● EXERCISE INSTRUCTIONS: Could you find each line of the data below that contains the word "logs" and copy those lines?

★ ★ ★ ★ ★

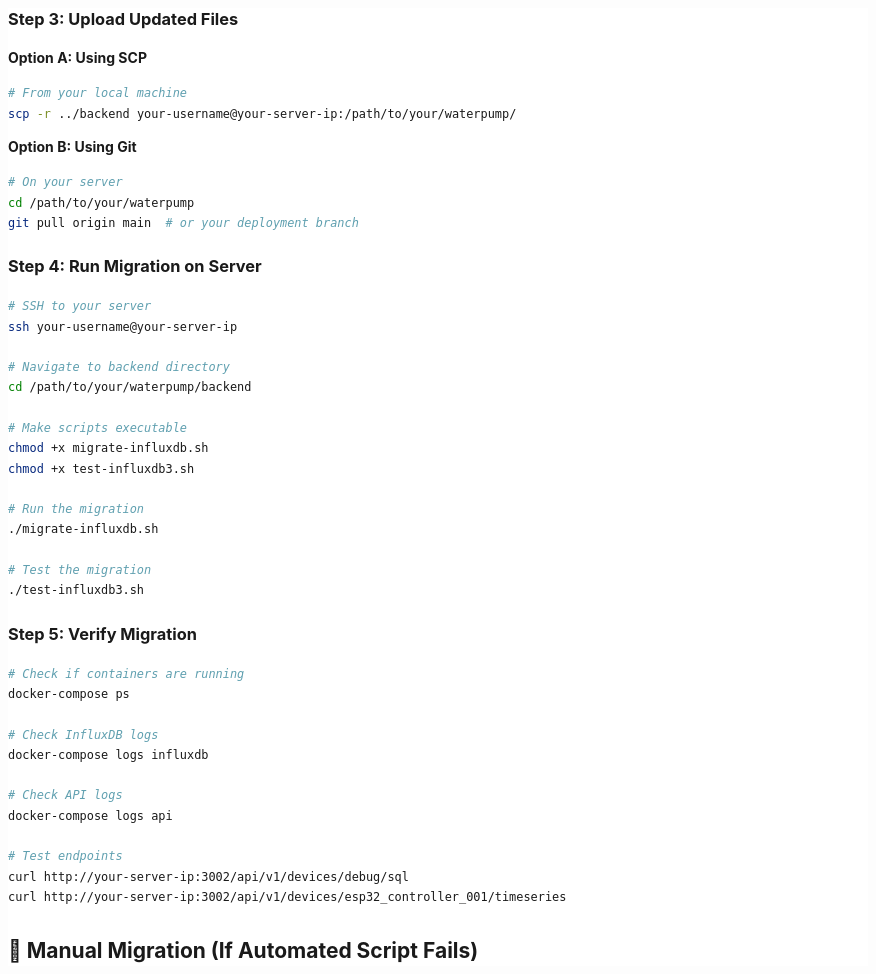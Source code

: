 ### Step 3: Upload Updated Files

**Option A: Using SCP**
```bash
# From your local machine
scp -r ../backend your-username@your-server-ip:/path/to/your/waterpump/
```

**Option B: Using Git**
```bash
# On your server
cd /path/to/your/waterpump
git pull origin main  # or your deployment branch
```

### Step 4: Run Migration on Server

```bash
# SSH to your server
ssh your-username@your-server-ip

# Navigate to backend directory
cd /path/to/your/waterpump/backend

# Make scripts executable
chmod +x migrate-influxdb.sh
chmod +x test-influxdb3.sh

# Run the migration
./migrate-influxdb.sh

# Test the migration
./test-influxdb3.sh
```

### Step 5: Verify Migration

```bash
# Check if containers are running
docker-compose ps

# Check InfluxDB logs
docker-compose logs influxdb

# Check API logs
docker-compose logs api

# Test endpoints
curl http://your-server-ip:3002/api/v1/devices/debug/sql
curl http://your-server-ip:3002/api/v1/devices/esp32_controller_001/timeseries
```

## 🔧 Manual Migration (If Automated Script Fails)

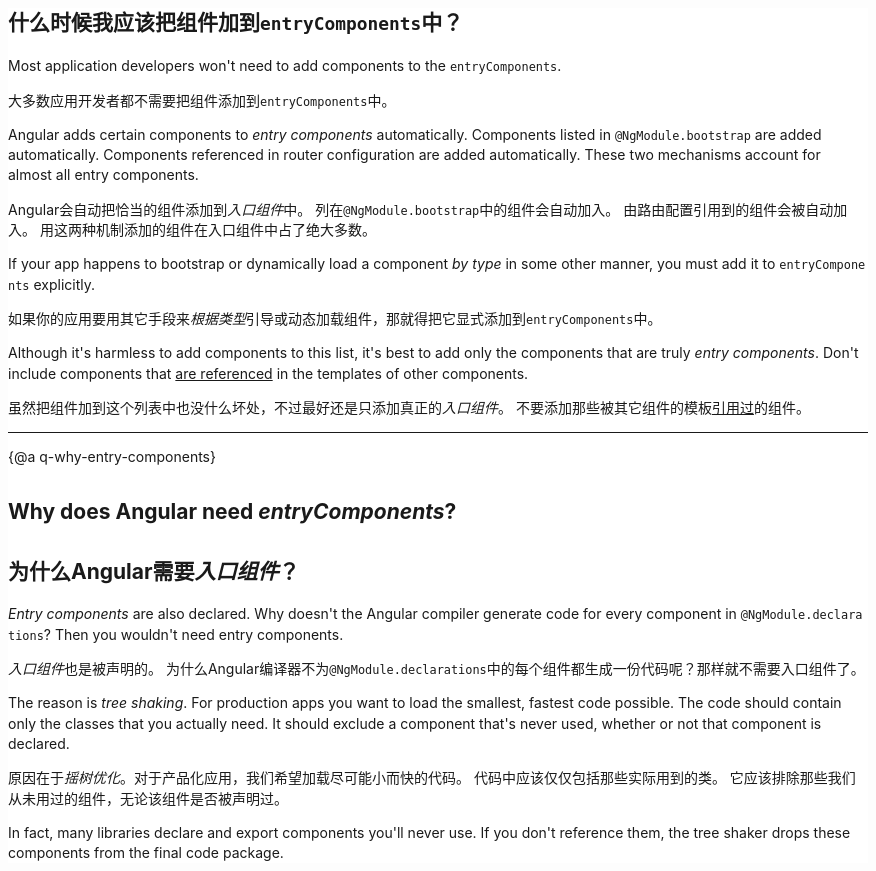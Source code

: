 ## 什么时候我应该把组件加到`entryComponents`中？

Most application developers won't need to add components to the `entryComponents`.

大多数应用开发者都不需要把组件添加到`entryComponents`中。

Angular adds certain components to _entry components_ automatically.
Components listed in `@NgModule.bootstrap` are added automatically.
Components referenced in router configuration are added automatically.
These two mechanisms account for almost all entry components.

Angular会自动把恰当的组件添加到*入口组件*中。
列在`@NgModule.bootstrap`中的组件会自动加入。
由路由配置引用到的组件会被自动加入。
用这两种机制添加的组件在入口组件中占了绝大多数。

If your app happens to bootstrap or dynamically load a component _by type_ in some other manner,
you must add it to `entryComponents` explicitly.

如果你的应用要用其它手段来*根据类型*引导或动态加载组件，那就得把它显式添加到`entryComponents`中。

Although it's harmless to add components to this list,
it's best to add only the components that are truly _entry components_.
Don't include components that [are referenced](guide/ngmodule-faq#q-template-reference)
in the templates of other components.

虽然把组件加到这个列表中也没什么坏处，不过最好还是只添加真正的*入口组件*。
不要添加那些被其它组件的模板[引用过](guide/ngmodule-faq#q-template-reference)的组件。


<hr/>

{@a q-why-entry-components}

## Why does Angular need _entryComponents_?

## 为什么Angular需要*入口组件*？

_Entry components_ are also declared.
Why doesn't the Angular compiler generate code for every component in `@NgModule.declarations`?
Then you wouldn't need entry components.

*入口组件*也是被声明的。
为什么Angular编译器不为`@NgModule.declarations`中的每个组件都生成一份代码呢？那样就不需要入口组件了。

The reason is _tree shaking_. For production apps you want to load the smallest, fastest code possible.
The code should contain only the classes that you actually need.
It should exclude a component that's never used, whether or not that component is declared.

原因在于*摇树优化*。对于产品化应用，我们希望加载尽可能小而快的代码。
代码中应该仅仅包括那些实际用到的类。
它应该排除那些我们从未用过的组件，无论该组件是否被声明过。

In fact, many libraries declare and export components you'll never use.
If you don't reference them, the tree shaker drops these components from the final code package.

★ ★ ★ ★ ★

● SOLUTION FOR THIS EXERCISE:
# Check InfluxDB logs
docker-compose logs influxdb
# Check API logs
docker-compose logs api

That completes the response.